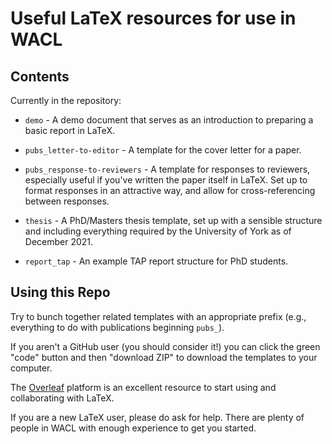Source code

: # Useful LaTeX resources for use in WACL

## Contents

Currently in the repository:

* `demo` - A demo document that serves as an introduction to preparing a basic report in LaTeX.

* `pubs_letter-to-editor` - A template for the cover letter for a paper.

* `pubs_response-to-reviewers` - A template for responses to reviewers, especially useful if you've written the paper itself in LaTeX. Set up to format responses in an attractive way, and allow for cross-referencing between responses.

* `thesis` - A PhD/Masters thesis template, set up with a sensible structure and including everything required by the University of York as of December 2021.

* `report_tap` - An example TAP report structure for PhD students.

## Using this Repo

Try to bunch together related templates with an appropriate prefix (e.g., everything to do with publications beginning `pubs_`).

If you aren't a GitHub user (you should consider it!) you can click the green "code" button and then "download ZIP" to download the templates to your computer.

The [Overleaf](https://www.overleaf.com/) platform is an excellent resource to start using and collaborating with LaTeX.

If you are a new LaTeX user, please do ask for help. There are plenty of people in WACL with enough experience to get you started.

● **YOUR INSTRUCTIONS**:
For this task, write out exactly the lines of the entries above, starting at the line with "for PhD students." and ending at the line with "Try to bunch", both included, and no others.

● **EXERCISE ANSWER**:
* `report_tap` - An example TAP report structure for PhD students.

## Using this Repo

Try to bunch together related templates with an appropriate prefix (e.g., everything to do with publications beginning `pubs_`).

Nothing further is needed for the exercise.